Sun Yeti wrote:-Losses due to inverter efficiency (even with a good inverter, there will be at least a few percent)
VS the losses in the wires because 12V requires moving 10x the current. Parasitic losses in the wire rise by the square of current, so you're burning off 100x more power as heat in the wire using 12V LEDs than you are using 120V LEDs.
-Base power loss in the invertor. The Xantrex invertor that was mentioned earlier in the thread is very good in that it has a low standby power (which, correct if I am wrong, it uses all the time, even when it is powering things), but if all you are running is a few LED lights, that's still a significant ratio of non-useful watts to load watts.
As I believe has been noted in this thread, choosing a high efficiency (above 90%) inverter with a small base load (meaning sized properly to the load it'll be powering) is important.
Losses due to the switching power supply in the lightbulb. There are some decent LED driverse out there (efficiency greater than 80%, power factor greater than 90%), but they cost more than your average LED lightbulb, and they take up more room. To get an LED driver small enough to fit in a lightbulb, you have to make a number of sacrifices. A common one is power factor. The power company charges residental users by watts (not volt-amps) most places, so regular comsumers don't notice or mind, but many LED light bulbs have a power factor as low as 0.6. If you are generating your own power, this is a concern (although it won't actually cost you 40% more power in that example; see this thread on candlepowerforums for more info: http://www.candlepowerforums.com/vb/sho ... wer-Factor
" onclick="window.open(this.href);return false;). And on top of that, the lightbulb power supply is unlikely to be much more that 85% efficient.
Short answer to this: shop smartly. All the 120V LED light bulbs I have have an electrical efficiency above 90% and a power factor above 0.9. Sure, I had to pay for it. But if you want to cheap out and pay $5 for a A19 replacement, you're going to get crap and you deserve it.

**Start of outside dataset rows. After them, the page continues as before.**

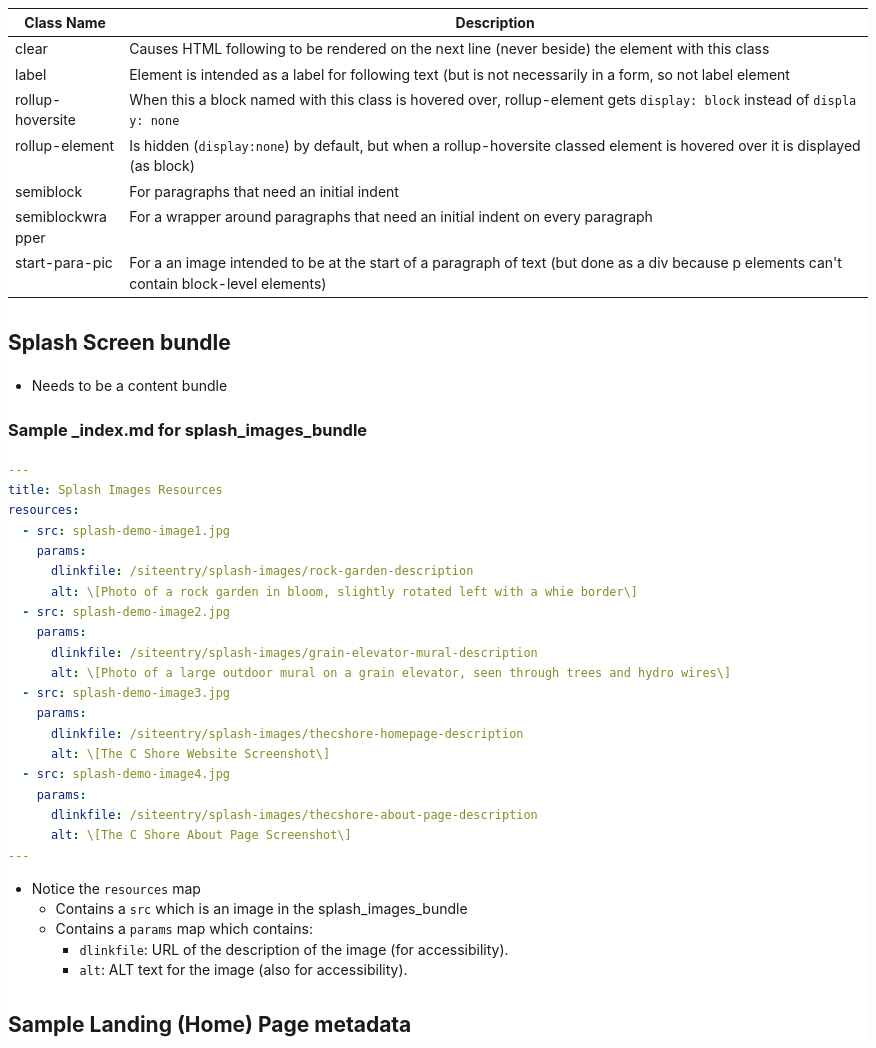 | Class Name          | Description                                   |
|---------------------|-----------------------------------------------|
| clear               | Causes HTML following to be rendered on the next line (never beside) the element with this class |
| label               | Element is intended as a label for following text (but is not necessarily in a form, so not label element |
| rollup-hoversite    | When this a block named with this class is hovered over, rollup-element gets ``display: block`` instead of ``display: none`` |
| rollup-element      | Is hidden (``display:none``) by default, but when a rollup-hoversite classed element is hovered over it is displayed (as block) |
| semiblock           | For paragraphs that need an initial indent    |
| semiblockwrapper    | For a wrapper around paragraphs that need an initial indent on every paragraph |
| start-para-pic      | For a an image intended to be at the start of a paragraph of text (but done as a div because p elements can't contain block-level elements) |

## Splash Screen bundle

*   Needs to be a content bundle

### Sample _index.md for splash_images_bundle

```yaml
---
title: Splash Images Resources
resources:
  - src: splash-demo-image1.jpg
    params:
      dlinkfile: /siteentry/splash-images/rock-garden-description
      alt: \[Photo of a rock garden in bloom, slightly rotated left with a whie border\]
  - src: splash-demo-image2.jpg
    params:
      dlinkfile: /siteentry/splash-images/grain-elevator-mural-description
      alt: \[Photo of a large outdoor mural on a grain elevator, seen through trees and hydro wires\]
  - src: splash-demo-image3.jpg
    params:
      dlinkfile: /siteentry/splash-images/thecshore-homepage-description
      alt: \[The C Shore Website Screenshot\]
  - src: splash-demo-image4.jpg
    params:
      dlinkfile: /siteentry/splash-images/thecshore-about-page-description
      alt: \[The C Shore About Page Screenshot\]
---
```

*   Notice the ``resources`` map
    *   Contains a ``src`` which is an image in the splash_images_bundle
    *   Contains a ``params`` map which contains:
        *   ``dlinkfile``: URL of the description of the image (for
            accessibility).
        *   ``alt``: ALT text for the image (also for accessibility).

## Sample Landing (Home) Page metadata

-The switching power supply in the lightbulb can generate radio noise and interfere with radio communications (another corner they cut to make the power supplies small).

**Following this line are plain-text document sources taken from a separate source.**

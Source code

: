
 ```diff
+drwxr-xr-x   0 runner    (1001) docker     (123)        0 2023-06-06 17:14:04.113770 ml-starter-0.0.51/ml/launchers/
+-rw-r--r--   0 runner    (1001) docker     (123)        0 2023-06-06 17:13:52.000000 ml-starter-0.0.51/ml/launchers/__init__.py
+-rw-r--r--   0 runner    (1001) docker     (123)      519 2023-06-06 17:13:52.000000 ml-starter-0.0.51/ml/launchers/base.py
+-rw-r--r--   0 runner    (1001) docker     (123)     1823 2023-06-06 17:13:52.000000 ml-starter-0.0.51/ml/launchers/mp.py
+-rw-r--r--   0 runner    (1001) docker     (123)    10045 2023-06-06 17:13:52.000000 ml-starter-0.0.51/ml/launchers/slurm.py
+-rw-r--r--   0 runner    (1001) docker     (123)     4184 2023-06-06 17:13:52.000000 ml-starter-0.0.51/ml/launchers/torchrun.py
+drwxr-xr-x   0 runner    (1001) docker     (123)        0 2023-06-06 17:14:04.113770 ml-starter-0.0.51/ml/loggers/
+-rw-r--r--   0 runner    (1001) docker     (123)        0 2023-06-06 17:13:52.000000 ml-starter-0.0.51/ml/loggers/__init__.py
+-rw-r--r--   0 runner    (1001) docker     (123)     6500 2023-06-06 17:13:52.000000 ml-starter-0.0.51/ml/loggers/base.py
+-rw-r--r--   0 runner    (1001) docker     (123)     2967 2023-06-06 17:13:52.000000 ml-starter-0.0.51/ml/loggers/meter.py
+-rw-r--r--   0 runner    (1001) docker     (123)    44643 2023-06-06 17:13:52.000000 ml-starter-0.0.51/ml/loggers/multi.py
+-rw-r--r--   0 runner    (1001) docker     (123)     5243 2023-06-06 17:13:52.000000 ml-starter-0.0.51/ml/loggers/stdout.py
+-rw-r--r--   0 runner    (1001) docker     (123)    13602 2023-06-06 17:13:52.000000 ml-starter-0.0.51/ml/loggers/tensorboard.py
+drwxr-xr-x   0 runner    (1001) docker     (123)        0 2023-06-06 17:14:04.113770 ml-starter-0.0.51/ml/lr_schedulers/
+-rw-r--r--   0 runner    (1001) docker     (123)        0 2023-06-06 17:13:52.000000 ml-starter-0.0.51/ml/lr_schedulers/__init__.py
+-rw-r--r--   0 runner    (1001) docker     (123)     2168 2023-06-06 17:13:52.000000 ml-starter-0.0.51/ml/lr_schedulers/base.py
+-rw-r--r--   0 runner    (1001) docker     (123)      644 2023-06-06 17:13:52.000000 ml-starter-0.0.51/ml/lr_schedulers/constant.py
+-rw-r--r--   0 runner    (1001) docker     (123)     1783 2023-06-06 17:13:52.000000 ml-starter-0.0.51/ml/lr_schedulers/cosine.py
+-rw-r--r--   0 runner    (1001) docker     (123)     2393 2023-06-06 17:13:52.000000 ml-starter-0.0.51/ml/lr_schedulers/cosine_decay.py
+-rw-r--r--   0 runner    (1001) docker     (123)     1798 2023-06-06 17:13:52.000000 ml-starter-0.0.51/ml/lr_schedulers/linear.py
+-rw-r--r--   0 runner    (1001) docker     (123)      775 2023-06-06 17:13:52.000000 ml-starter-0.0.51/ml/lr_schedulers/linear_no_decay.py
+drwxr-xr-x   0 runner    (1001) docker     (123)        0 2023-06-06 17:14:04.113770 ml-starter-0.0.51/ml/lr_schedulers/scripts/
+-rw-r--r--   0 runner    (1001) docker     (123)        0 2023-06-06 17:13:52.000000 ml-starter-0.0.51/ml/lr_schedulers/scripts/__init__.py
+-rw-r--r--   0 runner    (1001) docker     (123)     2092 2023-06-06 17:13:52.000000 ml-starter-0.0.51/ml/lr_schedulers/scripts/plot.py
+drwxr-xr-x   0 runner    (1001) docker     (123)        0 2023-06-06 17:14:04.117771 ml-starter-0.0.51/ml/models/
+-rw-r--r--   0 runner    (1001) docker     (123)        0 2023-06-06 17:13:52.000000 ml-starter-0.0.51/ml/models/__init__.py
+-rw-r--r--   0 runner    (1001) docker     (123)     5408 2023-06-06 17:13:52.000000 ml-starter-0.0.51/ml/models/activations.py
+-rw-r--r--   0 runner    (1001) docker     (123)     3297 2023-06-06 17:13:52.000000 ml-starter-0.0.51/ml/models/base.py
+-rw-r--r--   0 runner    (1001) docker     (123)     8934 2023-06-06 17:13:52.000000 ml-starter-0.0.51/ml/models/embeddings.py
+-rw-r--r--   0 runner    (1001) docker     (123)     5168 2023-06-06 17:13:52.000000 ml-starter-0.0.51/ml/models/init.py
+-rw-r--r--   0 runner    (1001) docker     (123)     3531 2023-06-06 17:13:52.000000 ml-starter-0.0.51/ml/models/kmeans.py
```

I'm a ham radio operator. I have zero problems from my 120V LEDs producing RFI. Again, I buy good LEDs only. I do have problems with CFLs and linear florescents producing RFI though.
-Lower lifespan/less reliablility. I've had a few '20 year' LED lightbulbs that died in one or two years. The LEDs were probably still good, but the power supply is a piece of sophisticated electronics, with a load of failure-prone components.
Again, buy quality. The Philips L-prize winning lamps have over 18-years equivalent run time in government testing labs and they're still going. If you cheap out, you deserve what you get.
-Heat problems: LEDs are happier the colder they are. Imprisioning them in a sealed glass hemisphere with their own waste heat and a bunch of other heat-generating electronics reduces their operating efficiency and lifespan. This is why LED lightbulbs look so crazy with all the fins and so on, trying desperately to dump heat.
This is a red herrring. Your 12V LEDs have exactly the same problems with heat. Die temperature is a function of current run through the emitter and the efficiency of your thermal path to the outside world. So those fins you mock are a sign of a job well done. If you're not doing that, you're either risking burning up the emitter or you're running a small fraction of the potential output of the LED.
My small business manufactures LED light fixtures that electrically consist of top quality LEDs,
It's nice to have you admit your post was spam.
The LEDs could take 3 to 4 times the current they run under normal conditions, so even if the charge controller goes nuts and trys to put 16 volts into the battery (and connected lights), they would still be fine (although noticably brighter). Yes, if the battery is really low the lights will get slightly dimmer, but I consider that a feature, not a bug (it lets you know your battery is getting low).
So your output varies with voltage input. Knowing the curve for LEDs, your output varies a LOT with input unless you're doing something to stabililze it. To a lot of us, that's not a feature, that's a show-stopper failure of the product. When I flip the switch, I want a predictable amount of light. So, now I have to use a voltage regulator with your product, which has roughly the same efficiency losses as inverting to 120V. If I want to know my batteries are dying, I'll look at my battery monitor, which is required tech anyway.
but good DC LED lighting will always beat good AC LED lighting until they can make inverters and LED drivers that are 100% efficient with a power factor of 1.0 and no standby power that are as reliable as LEDs (the LEDs themselves can last 20 years or more), and cost almost nothing.
The problem is that there's (as far as I've ever been able to find) no good consumer-ready DC LED lamps out there. I'm not interested until it's greater than 90 lm/Watt, CCTs of 2700K and 4100K available, and a CRI greater than 90 off the shelf that I can just walk in and pick up. That doesn't exist yet in a marketable form that I've ever seen an ad for. Sure, I could pick up a Nichia 219, but then what? I have to have the skills to solder and fabricate something usable out of it. Even once all those requirements are met, you still have the problem of how incredibly inefficient 12V power distribution is. Running 12V the length of the house is going to require either HUGE wires or be HUGELY inefficient.